Christendom no longer exists! Today we are no longer the only ones who create culture, nor are we in the forefront or those most listened to. We need a change in our pastoral mindset, which does not mean moving towards a relativistic pastoral care. We are no longer living in a Christian world, because faith – especially in Europe, but also in a large part of the West – is no longer an evident presupposition of social life; indeed, faith is often rejected, derided, marginalized and ridiculed. 

With these words, Pope Francis is being practical about the future: the reorganization of the Curia has been designed to incorporate the needed “changes and shifts in focus” that help the Church to work towards its mission of evangelization in the modern world. Primarily, this about achieving a needed “synergy,” especially when it comes to the many communications offices and having a “consistent editorial line.”

Immediately following this statement on evangelization, Francis confronts the plight of the poor and marginalized. He reminds us that the Church “is called to testify that for God no one is a ‘stranger’ or an ‘outcast’. She is called to awaken consciences slumbering in indifference to the reality of the Mediterranean Sea, which has become for many, all too many, a cemetery.” He continues, “Let us not forget that the Child lying in the manger has the face of our brothers and sisters most in need.”

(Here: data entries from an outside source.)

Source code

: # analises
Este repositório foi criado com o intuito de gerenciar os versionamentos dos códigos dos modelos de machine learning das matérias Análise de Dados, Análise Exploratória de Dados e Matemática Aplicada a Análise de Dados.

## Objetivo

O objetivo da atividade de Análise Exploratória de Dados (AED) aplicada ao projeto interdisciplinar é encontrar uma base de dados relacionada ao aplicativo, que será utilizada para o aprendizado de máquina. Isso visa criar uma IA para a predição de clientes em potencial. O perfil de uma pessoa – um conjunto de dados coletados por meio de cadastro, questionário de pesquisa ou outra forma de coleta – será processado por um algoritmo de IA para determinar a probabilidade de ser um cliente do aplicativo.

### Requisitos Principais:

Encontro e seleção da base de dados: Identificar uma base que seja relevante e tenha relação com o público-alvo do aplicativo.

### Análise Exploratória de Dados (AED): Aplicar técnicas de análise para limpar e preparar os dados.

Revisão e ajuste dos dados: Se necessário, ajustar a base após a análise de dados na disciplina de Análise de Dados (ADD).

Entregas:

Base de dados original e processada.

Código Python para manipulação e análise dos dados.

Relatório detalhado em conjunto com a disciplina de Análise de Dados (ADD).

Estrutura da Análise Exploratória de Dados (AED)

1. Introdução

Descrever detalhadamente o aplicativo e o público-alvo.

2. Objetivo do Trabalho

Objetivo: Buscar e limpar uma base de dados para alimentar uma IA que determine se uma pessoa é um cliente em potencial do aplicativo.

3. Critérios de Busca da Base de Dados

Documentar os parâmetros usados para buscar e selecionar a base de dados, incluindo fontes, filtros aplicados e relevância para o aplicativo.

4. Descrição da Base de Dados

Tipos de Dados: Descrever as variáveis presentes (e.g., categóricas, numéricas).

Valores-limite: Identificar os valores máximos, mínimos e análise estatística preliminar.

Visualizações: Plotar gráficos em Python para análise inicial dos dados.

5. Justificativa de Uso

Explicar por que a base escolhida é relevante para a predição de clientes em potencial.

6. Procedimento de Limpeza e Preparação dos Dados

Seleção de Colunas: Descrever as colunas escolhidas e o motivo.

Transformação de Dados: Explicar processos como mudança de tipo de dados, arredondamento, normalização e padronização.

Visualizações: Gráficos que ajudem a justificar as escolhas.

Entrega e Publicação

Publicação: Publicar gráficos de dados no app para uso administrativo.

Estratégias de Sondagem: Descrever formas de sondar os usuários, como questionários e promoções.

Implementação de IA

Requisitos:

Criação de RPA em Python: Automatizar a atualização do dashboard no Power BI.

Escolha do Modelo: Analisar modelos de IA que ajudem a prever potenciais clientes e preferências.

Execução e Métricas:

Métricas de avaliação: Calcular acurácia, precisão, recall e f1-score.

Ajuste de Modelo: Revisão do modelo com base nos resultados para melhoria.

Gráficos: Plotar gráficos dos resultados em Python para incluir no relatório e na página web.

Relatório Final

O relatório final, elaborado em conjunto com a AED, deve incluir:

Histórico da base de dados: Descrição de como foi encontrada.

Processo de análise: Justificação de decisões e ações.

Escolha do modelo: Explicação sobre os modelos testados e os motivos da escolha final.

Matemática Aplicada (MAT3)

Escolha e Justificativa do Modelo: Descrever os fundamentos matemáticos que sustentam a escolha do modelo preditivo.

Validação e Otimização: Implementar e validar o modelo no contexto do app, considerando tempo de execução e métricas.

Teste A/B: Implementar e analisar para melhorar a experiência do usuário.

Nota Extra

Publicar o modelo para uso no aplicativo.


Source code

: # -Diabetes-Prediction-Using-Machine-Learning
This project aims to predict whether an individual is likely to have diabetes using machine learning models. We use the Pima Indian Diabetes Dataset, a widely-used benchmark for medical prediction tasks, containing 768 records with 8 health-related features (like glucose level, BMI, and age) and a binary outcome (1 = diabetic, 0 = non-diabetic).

Francis’ focus on the poor and marginalized has often been misunderstood. In his WSJ story, Rocca writes, contrasting John Paul II and Benedict with Francis, “Those popes stressed a need to clarify and reaffirm traditional teachings in response to liberalizing tendencies within the church and wider society. By contrast, Pope Francis has tended to play down such teachings and focus on social causes such as economic equality, the rights of migrants and efforts to counteract global warming.”

The notion that there even can be any sort of incompatibility or mutual exclusivity between “traditional teachings” and “social causes” is one of the greatest teaching failures of the modern Catholic Church! Francis, of course, understands that the two are closely linked. As Francis discusses in Evangelii Gaudium, “We need to let ourselves be evangelized by [the poor].” It is through awakening our hearts to the plight of the poor and growing close to them in love, that Catholics in the West will develop a deeper appreciation for the Faith in its fullness. This truth goes both ways. On one hand, our faith is a gift from God, given freely to us out of his boundless love. If that is the case, then we cannot help but share that love with others (cf. Evangelii Gaudium 8). On the other hand, a nascent faith would be suppressed by the notion that the “other” is anything less than Christ himself (cf. Matthew 25). This incarnational theology, appropriate for Christmas, lies at the heart of Christianity. Evangelization in the modern world absolutely requires a commitment to the poor, both to nurture faith and to prevent the devil from snuffing it out.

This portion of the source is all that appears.